So I guess that unmanaged switch passes any CDP through to all ports, and also passes any tagged traffic through unaltered.
On Wed, Oct 3, 2018 at 5:17 PM Lelio Fulgenzi <lelio at uoguelph.ca<mailto:lelio at uoguelph.ca>> wrote:
OK - I'm probably showing my ignorance here, but I was quite surprised to find out that plugging in a dumb Dlink DES-105 switch into our cisco switch with access layer programming, so data vlan and voice vlan, extended things such that when a phone is plugged in, it got an IP address on the voice vlan, and plugging a non-phone device got an ip address on the data vlan and then plugging a similar device into the back of the phone also got an ip address on the data vlan. We plugged in multiple phones as well. All worked fine. *phones powered by brick*
I can appreciate a passthrough device, I've used them before as ethernet extenders. By what I'm not understanding is how traffic is being classed properly through to this dumb switch.

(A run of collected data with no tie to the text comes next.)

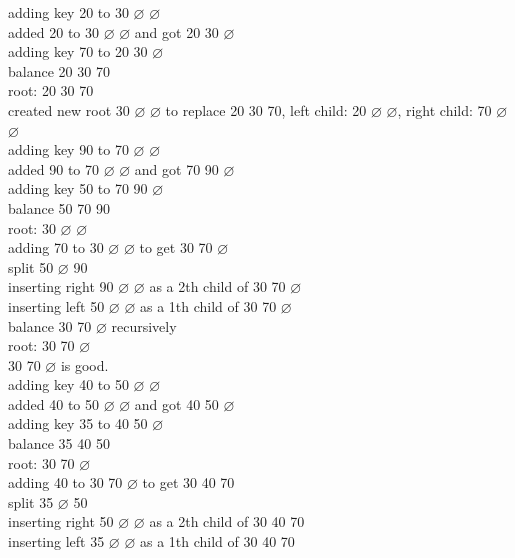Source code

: \documentclass[a4paper,12pt]{article}
\begin{document}
adding key 20 to 30 \(\varnothing\) \(\varnothing\)\\[0pt]
added 20 to 30 \(\varnothing\) \(\varnothing\) and got 20 30 \(\varnothing\)\\[0pt]
adding key 70 to 20 30 \(\varnothing\)\\[0pt]
balance 20 30 70\\[0pt]
root: 20 30 70\\[0pt]
created new root 30 \(\varnothing\) \(\varnothing\) to replace 20 30 70, left child: 20 \(\varnothing\) \(\varnothing\), right child: 70 \(\varnothing\) \(\varnothing\)\\[0pt]
adding key 90 to 70 \(\varnothing\) \(\varnothing\)\\[0pt]
added 90 to 70 \(\varnothing\) \(\varnothing\) and got 70 90 \(\varnothing\)\\[0pt]
adding key 50 to 70 90 \(\varnothing\)\\[0pt]
balance 50 70 90\\[0pt]
root: 30 \(\varnothing\) \(\varnothing\)\\[0pt]
adding 70 to 30 \(\varnothing\) \(\varnothing\) to get 30 70 \(\varnothing\)\\[0pt]
split 50 \(\varnothing\) 90\\[0pt]
inserting right 90 \(\varnothing\) \(\varnothing\) as a 2th child of 30 70 \(\varnothing\)\\[0pt]
inserting left 50 \(\varnothing\) \(\varnothing\) as a 1th child of 30 70 \(\varnothing\)\\[0pt]
balance 30 70 \(\varnothing\) recursively\\[0pt]
root: 30 70 \(\varnothing\)\\[0pt]
30 70 \(\varnothing\) is good.\\[0pt]
adding key 40 to 50 \(\varnothing\) \(\varnothing\)\\[0pt]
added 40 to 50 \(\varnothing\) \(\varnothing\) and got 40 50 \(\varnothing\)\\[0pt]
adding key 35 to 40 50 \(\varnothing\)\\[0pt]
balance 35 40 50\\[0pt]
root: 30 70 \(\varnothing\)\\[0pt]
adding 40 to 30 70 \(\varnothing\) to get 30 40 70\\[0pt]
split 35 \(\varnothing\) 50\\[0pt]
inserting right 50 \(\varnothing\) \(\varnothing\) as a 2th child of 30 40 70\\[0pt]
inserting left 35 \(\varnothing\) \(\varnothing\) as a 1th child of 30 40 70\\[0pt]
\end{document}
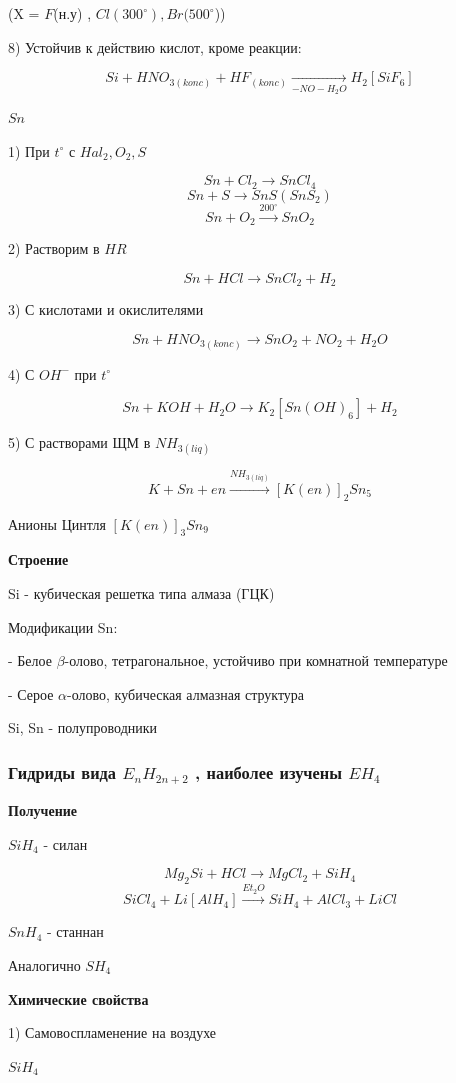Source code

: \documentclass[14pt,a4paper]{scrartcl}
\begin{document}
(X = $F$(н.у) , $Cl (300^{\circ}), Br(500^{\circ}$))

8) Устойчив к действию кислот, кроме реакции:

$$Si + HNO_{3(konc)} + HF_{(konc)} \xrightarrow[-NO-H_2O]\ H_2[SiF_6]$$

$Sn$

1) При $t^{\circ}$ с $Hal_2, O_2, S$

$$Sn + Cl_2 \rightarrow SnCl_4$$
$$Sn+ S \rightarrow SnS (SnS_2)$$
$$Sn + O_2 \xrightarrow{200^{\circ}} SnO_2$$

2) Растворим в $HR$

$$Sn + HCl \rightarrow SnCl_2 + H_2$$

3) С кислотами и окислителями


$$Sn + HNO_{3(konc)} \rightarrow SnO_2 + NO_2 + H_2O$$

4) С $OH^-$  при $t^{\circ}$

$$Sn + KOH + H_2O \rightarrow K_2[Sn(OH)_6] + H_2$$

5) С растворами ЩМ в $NH_{3(liq)}$

$$K + Sn + en \xrightarrow{NH_{3(liq)}} [K(en)]_2Sn_5$$

Анионы Цинтля $[K(en)]_3Sn_9$

\textbf{Строение}

Si - кубическая решетка типа алмаза (ГЦК)

Модификации Sn: 

- Белое $\beta$-олово, тетрагональное, устойчиво при комнатной температуре

- Серое $\alpha$-олово, кубическая алмазная структура

Si, Sn - полупроводники


\subsubsection{Гидриды вида $E_nH_{2n+2}$ , наиболее изучены $EH_4$}

\textbf{Получение}

$SiH_4$ - силан

$$Mg_2Si + HCl \rightarrow MgCl_2 + SiH_4$$
$$SiCl_4 + Li[AlH_4] \xrightarrow{Et_2O} SiH_4 + AlCl_3 + LiCl$$

$SnH_4$ - станнан

Аналогично $SH_4$

\textbf{Химические свойства}

1) Самовоспламенение на воздухе

$SiH_4$
\end{document}
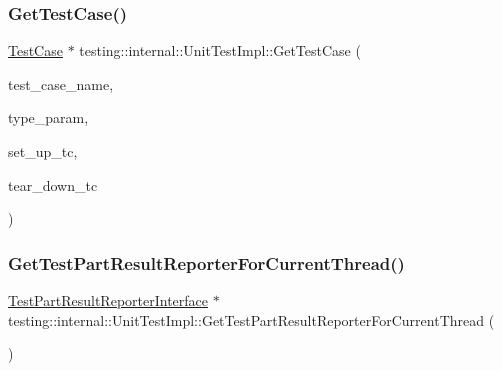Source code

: \subsubsection{\texorpdfstring{Get\+Test\+Case()}{GetTestCase()}\hspace{0.1cm}{\footnotesize\ttfamily [2/2]}}
{\footnotesize\ttfamily \hyperlink{classtesting_1_1_test_case}{Test\+Case} $\ast$ testing\+::internal\+::\+Unit\+Test\+Impl\+::\+Get\+Test\+Case (\begin{DoxyParamCaption}\item[{const char $\ast$}]{test\+\_\+case\+\_\+name,  }\item[{const char $\ast$}]{type\+\_\+param,  }\item[{\hyperlink{classtesting_1_1_test_a5f2a051d1d99c9b784c666c586186cf9}{Test\+::\+Set\+Up\+Test\+Case\+Func}}]{set\+\_\+up\+\_\+tc,  }\item[{\hyperlink{classtesting_1_1_test_aa0f532e93b9f3500144c53f31466976c}{Test\+::\+Tear\+Down\+Test\+Case\+Func}}]{tear\+\_\+down\+\_\+tc }\end{DoxyParamCaption})}

\mbox{\label{classtesting_1_1internal_1_1_unit_test_impl_a5fb3dd8bc839e10b62eba07790704132}} 
\subsubsection{\texorpdfstring{Get\+Test\+Part\+Result\+Reporter\+For\+Current\+Thread()}{GetTestPartResultReporterForCurrentThread()}}
{\footnotesize\ttfamily \hyperlink{classtesting_1_1_test_part_result_reporter_interface}{Test\+Part\+Result\+Reporter\+Interface} $\ast$ testing\+::internal\+::\+Unit\+Test\+Impl\+::\+Get\+Test\+Part\+Result\+Reporter\+For\+Current\+Thread (\begin{DoxyParamCaption}{ }\end{DoxyParamCaption})}

\mbox{\label{classtesting_1_1internal_1_1_unit_test_impl_af8c7c0a0c954e36d83e6e4690d3fb938}}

We're using a new 9300 series switch, but I'm not sure that would make a difference.
---
Lelio Fulgenzi, B.A. | Senior Analyst
Computing and Communications Services | University of Guelph
Room 037 Animal Science & Nutrition Bldg | 50 Stone Rd E | Guelph, ON | N1G 2W1
519-824-4120 Ext. 56354 | lelio at uoguelph.ca<mailto:lelio at uoguelph.ca><mailto:lelio at uoguelph.ca<mailto:lelio at uoguelph.ca>>
www.uoguelph.ca/ccs<http://www.uoguelph.ca/ccs><http://www.uoguelph.ca/ccs> | @UofGCCS on Instagram, Twitter and Facebook
[University of Guelph Cornerstone with Improve Life tagline]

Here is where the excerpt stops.